I simply say, as a matter of completeness, that having considered the arguments
addressed on both sides, my clear view of the matter is that the construction
put forward by the Secretary of State is in fact right.
23. Whether
in other circumstances, if I rejected the first and overriding submission I
would have viewed the matter as arguable I am not entirely clear and would have
had to have taken time to think about the matter. Certainly my provisional
view would have been that the arguments were likely to fail in any event.
24. The
third matter that was raised related to the possible situation of the applicant
and that he might go into a state of limbo; be sent to France and then
thereafter the French not accept the application. The Secretary of State has
explained how he has considered in detail the problems that might arise in such
circumstances. He firstly has given reasons, and good reasons, why he believes
that the French, who indicated at an earlier stage that they would accept the
applicant back, will continue to honour the indication that they have given.
25. He
further looks to the final question which is what would happen if it does not.
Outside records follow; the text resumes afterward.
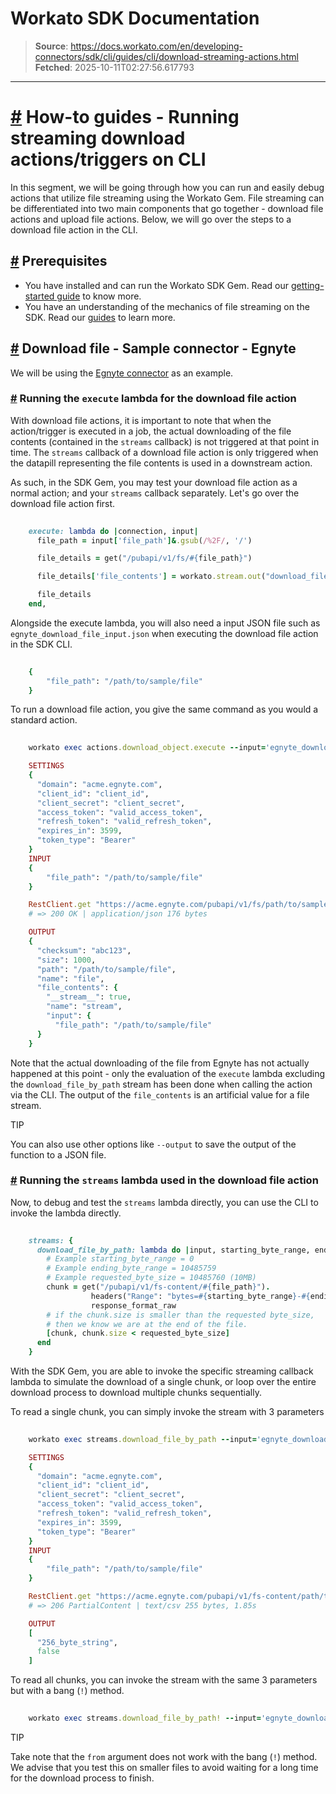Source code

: # Workato SDK Documentation

> **Source**: https://docs.workato.com/en/developing-connectors/sdk/cli/guides/cli/download-streaming-actions.html
> **Fetched**: 2025-10-11T02:27:56.617793

---

# [#](<#how-to-guides-running-streaming-download-actions-triggers-on-cli>) How-to guides - Running streaming download actions/triggers on CLI

In this segment, we will be going through how you can run and easily debug actions that utilize file streaming using the Workato Gem. File streaming can be differentiated into two main components that go together - download file actions and upload file actions. Below, we will go over the steps to a download file action in the CLI.

## [#](<#prerequisites>) Prerequisites

  * You have installed and can run the Workato SDK Gem. Read our [getting-started guide](</developing-connectors/sdk/cli/guides/getting-started.html>) to know more.
  * You have an understanding of the mechanics of file streaming on the SDK. Read our [guides](</developing-connectors/sdk/guides/building-actions/streaming.html>) to learn more.

## [#](<#download-file-sample-connector-egnyte>) Download file - Sample connector - Egnyte

We will be using the [Egnyte connector](</developing-connectors/sdk/guides/building-actions/streaming/download-stream.html>) as an example.

### [#](<#running-the-execute-lambda-for-the-download-file-action>) Running the `execute` lambda for the download file action

With download file actions, it is important to note that when the action/trigger is executed in a job, the actual downloading of the file contents (contained in the `streams` callback) is not triggered at that point in time. The `streams` callback of a download file action is only triggered when the datapill representing the file contents is used in a downstream action.

As such, in the SDK Gem, you may test your download file action as a normal action; and your `streams` callback separately. Let's go over the download file action first.
```ruby
 
    execute: lambda do |connection, input|
      file_path = input['file_path']&.gsub(/%2F/, '/')

      file_details = get("/pubapi/v1/fs/#{file_path}")

      file_details['file_contents'] = workato.stream.out("download_file_by_path", { file_path: file_path})

      file_details
    end,


```

Alongside the execute lambda, you will also need a input JSON file such as `egnyte_download_file_input.json` when executing the download file action in the SDK CLI.
```ruby
 
    {
        "file_path": "/path/to/sample/file"
    }


```

To run a download file action, you give the same command as you would a standard action.
```ruby
 
    workato exec actions.download_object.execute --input='egnyte_download_file_input.json' --verbose

    SETTINGS
    {
      "domain": "acme.egnyte.com",
      "client_id": "client_id",
      "client_secret": "client_secret",
      "access_token": "valid_access_token",
      "refresh_token": "valid_refresh_token",
      "expires_in": 3599,
      "token_type": "Bearer"
    }
    INPUT
    {
        "file_path": "/path/to/sample/file"
    }

    RestClient.get "https://acme.egnyte.com/pubapi/v1/fs/path/to/sample/file", "Accept"=>"application/json", "Accept-Encoding"=>"gzip, deflate", "Authorization"=>"Bearer valid_access_token", "Content-Length"=>"207", "Content-Type"=>"application/json", "User-Agent"=>"rest-client/2.0.2 (darwin19.6.0 x86_64) ruby/2.4.10p364"
    # => 200 OK | application/json 176 bytes       

    OUTPUT
    {
      "checksum": "abc123",
      "size": 1000,
      "path": "/path/to/sample/file",
      "name": "file",
      "file_contents": {
        "__stream__": true,
        "name": "stream",
        "input": {
          "file_path": "/path/to/sample/file"
      }
    }


```

Note that the actual downloading of the file from Egnyte has not actually happened at this point - only the evaluation of the `execute` lambda excluding the `download_file_by_path` stream has been done when calling the action via the CLI. The output of the `file_contents` is an artificial value for a file stream.

TIP

You can also use other options like `--output` to save the output of the function to a JSON file.

### [#](<#running-the-streams-lambda-used-in-the-download-file-action>) Running the `streams` lambda used in the download file action

Now, to debug and test the `streams` lambda directly, you can use the CLI to invoke the lambda directly.
```ruby
 
    streams: {
      download_file_by_path: lambda do |input, starting_byte_range, ending_byte_range, requested_byte_size|
        # Example starting_byte_range = 0
        # Example ending_byte_range = 10485759 
        # Example requested_byte_size = 10485760 (10MB)
        chunk = get("/pubapi/v1/fs-content/#{file_path}").
                  headers("Range": "bytes=#{starting_byte_range}-#{ending_byte_range}").
                  response_format_raw
        # if the chunk.size is smaller than the requested byte_size, 
        # then we know we are at the end of the file.
        [chunk, chunk.size < requested_byte_size]
      end
    }


```

With the SDK Gem, you are able to invoke the specific streaming callback lambda to simulate the download of a single chunk, or loop over the entire download process to download multiple chunks sequentially.

To read a single chunk, you can simply invoke the stream with 3 parameters
```ruby
 
    workato exec streams.download_file_by_path --input='egnyte_download_file_input.json' --from=0 --frame_size=256 --verbose

    SETTINGS
    {
      "domain": "acme.egnyte.com",
      "client_id": "client_id",
      "client_secret": "client_secret",
      "access_token": "valid_access_token",
      "refresh_token": "valid_refresh_token",
      "expires_in": 3599,
      "token_type": "Bearer"
    }
    INPUT
    {
        "file_path": "/path/to/sample/file"
    }

    RestClient.get "https://acme.egnyte.com/pubapi/v1/fs-content/path/to/sample/file", "Range"=>"bytes=0-255", "Accept"=>"application/json", "Accept-Encoding"=>"gzip, deflate", "Authorization"=>"Bearer valid_access_token", "Content-Length"=>"207", "User-Agent"=>"rest-client/2.0.2 (darwin19.6.0 x86_64) ruby/2.4.10p364"
    # => 206 PartialContent | text/csv 255 bytes, 1.85s       

    OUTPUT
    [
      "256_byte_string",
      false
    ]


```

To read all chunks, you can invoke the stream with the same 3 parameters but with a bang (`!`) method.
```ruby
 
    workato exec streams.download_file_by_path! --input='egnyte_download_file_input.json' --frame_size=256 --verbose


```

TIP

Take note that the `from` argument does not work with the bang (`!`) method. We advise that you test this on smaller files to avoid waiting for a long time for the download process to finish.
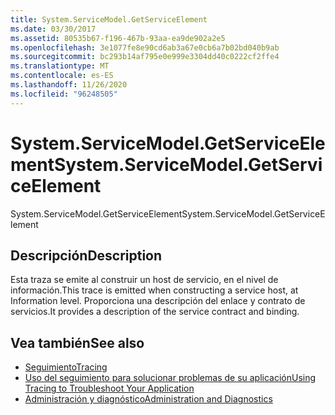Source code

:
 ```yaml
---
title: System.ServiceModel.GetServiceElement
ms.date: 03/30/2017
ms.assetid: 80535b67-f196-467b-93aa-ea9de902a2e5
ms.openlocfilehash: 3e1077fe8e90cd6ab3a67e0cb6a7b02bd040b9ab
ms.sourcegitcommit: bc293b14af795e0e999e3304dd40c0222cf2ffe4
ms.translationtype: MT
ms.contentlocale: es-ES
ms.lasthandoff: 11/26/2020
ms.locfileid: "96248505"
---
```

# <a name="systemservicemodelgetserviceelement"></a><span data-ttu-id="316e6-102">System.ServiceModel.GetServiceElement</span><span class="sxs-lookup"><span data-stu-id="316e6-102">System.ServiceModel.GetServiceElement</span></span>

<span data-ttu-id="316e6-103">System.ServiceModel.GetServiceElement</span><span class="sxs-lookup"><span data-stu-id="316e6-103">System.ServiceModel.GetServiceElement</span></span>  
  
## <a name="description"></a><span data-ttu-id="316e6-104">Descripción</span><span class="sxs-lookup"><span data-stu-id="316e6-104">Description</span></span>  

 <span data-ttu-id="316e6-105">Esta traza se emite al construir un host de servicio, en el nivel de información.</span><span class="sxs-lookup"><span data-stu-id="316e6-105">This trace is emitted when constructing a service host, at Information level.</span></span> <span data-ttu-id="316e6-106">Proporciona una descripción del enlace y contrato de servicios.</span><span class="sxs-lookup"><span data-stu-id="316e6-106">It provides a description of the service contract and binding.</span></span>  
  
## <a name="see-also"></a><span data-ttu-id="316e6-107">Vea también</span><span class="sxs-lookup"><span data-stu-id="316e6-107">See also</span></span>

- [<span data-ttu-id="316e6-108">Seguimiento</span><span class="sxs-lookup"><span data-stu-id="316e6-108">Tracing</span></span>](index.md)
- [<span data-ttu-id="316e6-109">Uso del seguimiento para solucionar problemas de su aplicación</span><span class="sxs-lookup"><span data-stu-id="316e6-109">Using Tracing to Troubleshoot Your Application</span></span>](using-tracing-to-troubleshoot-your-application.md)
- [<span data-ttu-id="316e6-110">Administración y diagnóstico</span><span class="sxs-lookup"><span data-stu-id="316e6-110">Administration and Diagnostics</span></span>](../index.md)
He makes it clear that if he was concerned that the French might in some way
return him to Algeria that he might feel under an obligation to act
differently. However, he believes (and there is no reason to think he is wrong
in believing) that if the French did not accept the applicant back they would
return him to this country.
26. It
does not seem that out of those matters independently of any other
consideration any proper challenge could be mounted. For those reasons I come
to the clear conclusion that this is a proper case in which to refuse the
application.
28. MR
JUSTICE KAY: Certainly. Does that need a separate certificate for leading
counsel? If it does I give one, because it is a matter of considerable
importance.
29. MR
NICOL: I am grateful. I wonder if your Lordship has our authorities bundles?
Can I have them returned through your associate.